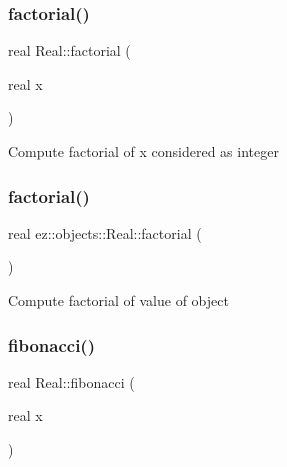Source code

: \subsubsection{\texorpdfstring{factorial()}{factorial()}\hspace{0.1cm}{\footnotesize\ttfamily [1/2]}}
{\footnotesize\ttfamily real Real\+::factorial (\begin{DoxyParamCaption}\item[{real}]{x }\end{DoxyParamCaption})\hspace{0.3cm}{\ttfamily [static]}}

Compute factorial of x considered as integer \mbox{\label{classez_1_1objects_1_1Real_a3fde204357baf3d2b681bca4407550ec}} 
\subsubsection{\texorpdfstring{factorial()}{factorial()}\hspace{0.1cm}{\footnotesize\ttfamily [2/2]}}
{\footnotesize\ttfamily real ez\+::objects\+::\+Real\+::factorial (\begin{DoxyParamCaption}{ }\end{DoxyParamCaption})\hspace{0.3cm}{\ttfamily [inline]}}

Compute factorial of value of object \mbox{\label{classez_1_1objects_1_1Real_aaf98cb65719546ff7aa8833d08bfbace}} 
\subsubsection{\texorpdfstring{fibonacci()}{fibonacci()}\hspace{0.1cm}{\footnotesize\ttfamily [1/2]}}
{\footnotesize\ttfamily real Real\+::fibonacci (\begin{DoxyParamCaption}\item[{real}]{x }\end{DoxyParamCaption})\hspace{0.3cm}{\ttfamily [static]}}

## Exercise goal
Go through the records above and copy every line holding the word "fibonacci".

## Your solution
\subsubsection{\texorpdfstring{fibonacci()}{fibonacci()}\hspace{0.1cm}{\footnotesize\ttfamily [1/2]}}
{\footnotesize\ttfamily real Real\+::fibonacci (\begin{DoxyParamCaption}\item[{real}]{x }\end{DoxyParamCaption})\hspace{0.3cm}{\ttfamily [static]}}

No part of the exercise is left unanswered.